→ Exercise details: Below are some records; output exactly the lines from the line with "The splitter remembers" to the line with "(in a team)", both ends kept, and nothing more.
☆ ☆ ☆ ☆
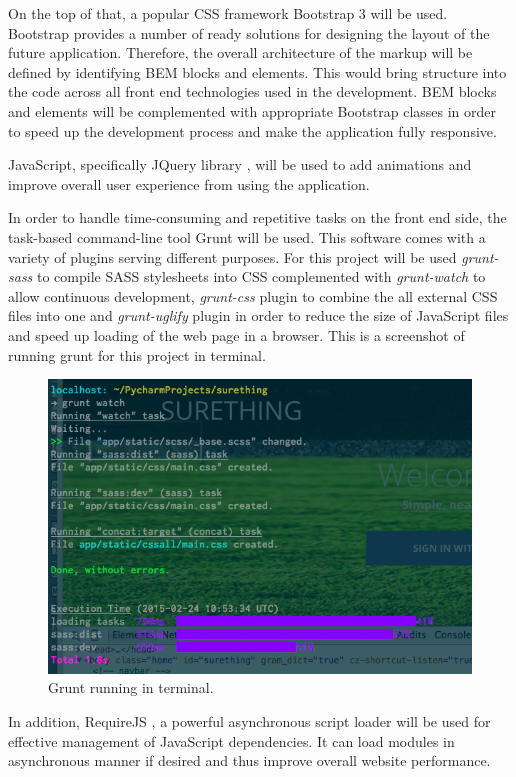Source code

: On the top of that, a popular CSS framework Bootstrap 3 \cite{documentation:Bootstrap3} will be used. Bootstrap provides a number of ready solutions for designing the layout of the future application. Therefore, the overall architecture of the markup will be defined by identifying BEM blocks and elements. This would bring structure into the code across all front end technologies used in the development. BEM blocks and elements will be complemented with appropriate Bootstrap classes in order to speed up the development process and make the application fully responsive.
 
JavaScript, specifically JQuery library \cite{documentation:jQuery}, will be used to add animations and improve overall user experience from using the application.  

In order to handle time-consuming and repetitive tasks on the front end side, the task-based command-line tool Grunt will be used. This software comes with a variety of plugins serving different purposes. For this project will be used \emph{grunt-sass} to compile SASS stylesheets into CSS complemented with \emph{grunt-watch} to allow continuous development, \emph{grunt-css} plugin to combine the all external CSS files into one and \emph{grunt-uglify} plugin in order to reduce the size of JavaScript files and speed up loading of the web page in a browser. This is a screenshot of running grunt for this project in terminal.

\begin{figure}[H]
	\begin{center}
		\includegraphics[width=.60\linewidth,natwidth=610,natheight=540]{impl/images/gruntInAction}
		\caption{Grunt running in terminal.} \label{fig:using:gruntInAction}
	\end{center}
\end{figure}
	
In addition, RequireJS  \cite{documentation:RequireJS}, a powerful asynchronous script loader will be used for effective management of JavaScript dependencies. It can load modules in asynchronous manner if desired and thus improve overall website performance.

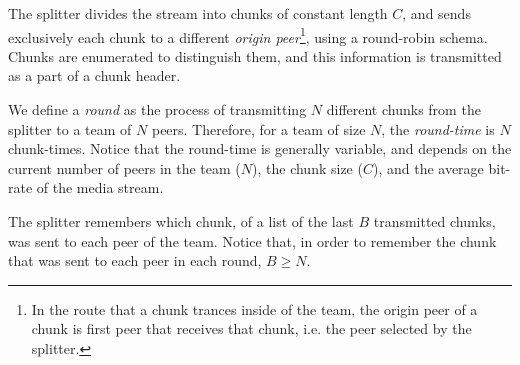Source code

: 
\label{sec:feeding_the_team}

The splitter divides the stream into chunks of constant length $C$,
and sends exclusively each chunk to a different \emph{origin
  peer}\footnote{In the route that a chunk trances inside of the team,
  the origin peer of a chunk is first peer that receives that chunk,
  i.e. the peer selected by the splitter.}, using a round-robin
schema. Chunks are enumerated to distinguish them, and this
information is transmitted as a part of a chunk header.

\begin{comment}
More details about the implementation
are available in Fig.~\ref{fig:chunk_generation}.


\begin{figure*}
  \fig{500}{5cm}{DBS_splitter_feed} \caption{Chunk
    generation at the splitter and their transmission to the
    team.\label{fig:chunk_generation}}
\end{figure*}
\end{comment}

We define a \emph{round} as the process of transmitting $N$ different
chunks from the splitter to a team of $N$ peers. Therefore, for a team
of size $N$, the \emph{round-time} is $N$ chunk-times. Notice that the
round-time is generally variable, and depends on the current number of
peers in the team ($N$), the chunk size ($C$), and the average
bit-rate of the media stream.

The splitter remembers which chunk, of a list of the last $B$
transmitted chunks, was sent to each peer of the team. Notice that, in
order to remember the chunk that was sent to each peer in each round, $B\ge
N$. 

\begin{comment}
(in a team) as the time necessary to send two consecutive chunks from
  the splitter (of such team) to the same peer, using the
  round-robing. This time is variable and depends on $|T|$, $C$, and
  the average bit-rate of the media, $A$.
\end{comment}

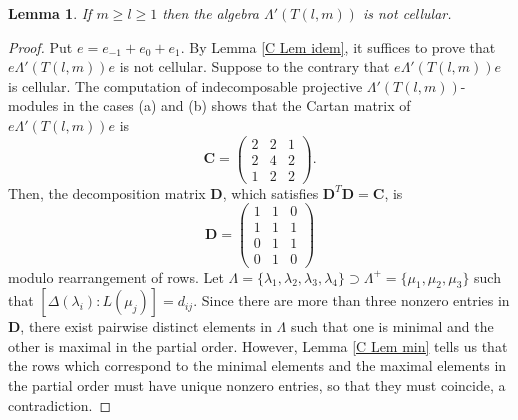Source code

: \documentclass[12pt]{amsart}
\newtheorem{lem}[thm]{Lemma}
\numberwithin{equation}{thm}
\newcommand\bC{\mathbf C}
\newcommand\bD{\mathbf D}
\newcounter{ni}
\begin{document}
\begin{lem}
\label{D I-2 (a)}
If $m\ge l\geq 1$ then the algebra $\Lambda'(T(l,m))$ is not cellular.
\end{lem}
\begin{proof}
Put $e=e_{-1}+e_0+e_1$. By Lemma \ref{C Lem idem}, it suffices to prove that $e\Lambda'(T(l,m))e$ is not cellular. 
Suppose to the contrary that $e\Lambda'(T(l,m))e$ is cellular. 
The computation of indecomposable projective $\Lambda'(T(l,m))$-modules in the cases (a) and (b) 
shows that the Cartan matrix of $e\Lambda'(T(l,m))e$ is
\[
\bC=\begin{pmatrix}
2 & 2 & 1 \\
2 & 4 & 2 \\
1 & 2 & 2 \end{pmatrix}.
\]
Then, the decomposition matrix $\bD$, which satisfies $\bD^T\bD=\bC$, is
\[
\bD=\begin{pmatrix}
 1 & 1 & 0\\
 1 & 1 & 1\\
 0 & 1 & 1\\
 0 & 1 & 0\end{pmatrix}
\]
modulo rearrangement of rows. Let $\Lambda=\{\lambda_1, \lambda_2, \lambda_3, \lambda_4\}\supset \Lambda^+=\{\mu_1,\mu_2,\mu_3\}$ 
such that $[\Delta(\lambda_i):L(\mu_j)]=d_{ij}$. 
Since there are more than three nonzero entries in $\bD$, there exist pairwise distinct elements in $\Lambda$ such that 
one is minimal and the other is maximal in the partial order. 
However, Lemma \ref{C Lem min} tells us that the rows which correspond to the minimal elements and the maximal elements in the partial order 
must have unique nonzero entries, so that they must coincide, a contradiction. 
\end{proof}
\end{document}
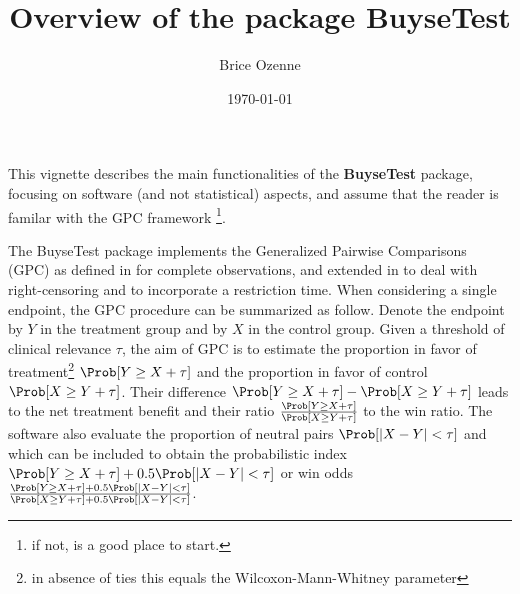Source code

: \documentclass[12pt]{article}
\author{Brice Ozenne}
\date{\today}
\title{Overview of the package BuyseTest}
\begin{document}
\maketitle
This vignette describes the main functionalities of the \textbf{BuyseTest}
package, focusing on software (and not statistical) aspects, and assume
that the reader is familar with the GPC framework \footnote{if not,
\cite{buyse2010generalized} is a good place to start.}.

\bigskip

The BuyseTest package implements the Generalized Pairwise Comparisons
(GPC) as defined in \cite{buyse2010generalized} for complete
observations, and extended in \cite{peron2018extension} to deal with
right-censoring and \cite{piffoux2024restricted} to incorporate a
restriction time. When considering a single endpoint, the GPC
procedure can be summarized as follow. Denote the endpoint by \(Y\) in
the treatment group and by \(X\) in the control group. Given a
threshold of clinical relevance \(\tau\), the aim of GPC is to
estimate the proportion in favor of treatment\footnote{in absence of ties
this equals the Wilcoxon-Mann-Whitney parameter} \(\Prob[Y \geq X +
\tau]\) and the proportion in favor of control \(\Prob[X \geq Y +
\tau]\). Their difference \(\Prob[Y \geq X + \tau]-\Prob[X \geq Y +
\tau]\) leads to the net treatment benefit and their ratio
\(\frac{\Prob[Y \geq X + \tau]}{\Prob[X \geq Y + \tau]}\) to the win
ratio. The software also evaluate the proportion of neutral pairs
\(\Prob[ |X - Y| < \tau]\) and which can be included to obtain the
probabilistic index \(\Prob[Y \geq X + \tau] + 0.5 \Prob[ |X - Y| <
\tau]\) or win odds \(\frac{\Prob[Y \geq X + \tau] + 0.5 \Prob[ |X -
Y| < \tau] }{\Prob[X \geq Y + \tau] + 0.5\Prob[ |X - Y| < \tau]}\).
\end{document}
☆ ☆ ☆ ☆
→ Solution for this task:
The splitter remembers which chunk, of a list of the last $B$
transmitted chunks, was sent to each peer of the team. Notice that, in
order to remember the chunk that was sent to each peer in each round, $B\ge
N$. 

\begin{comment}
(in a team) as the time necessary to send two consecutive chunks from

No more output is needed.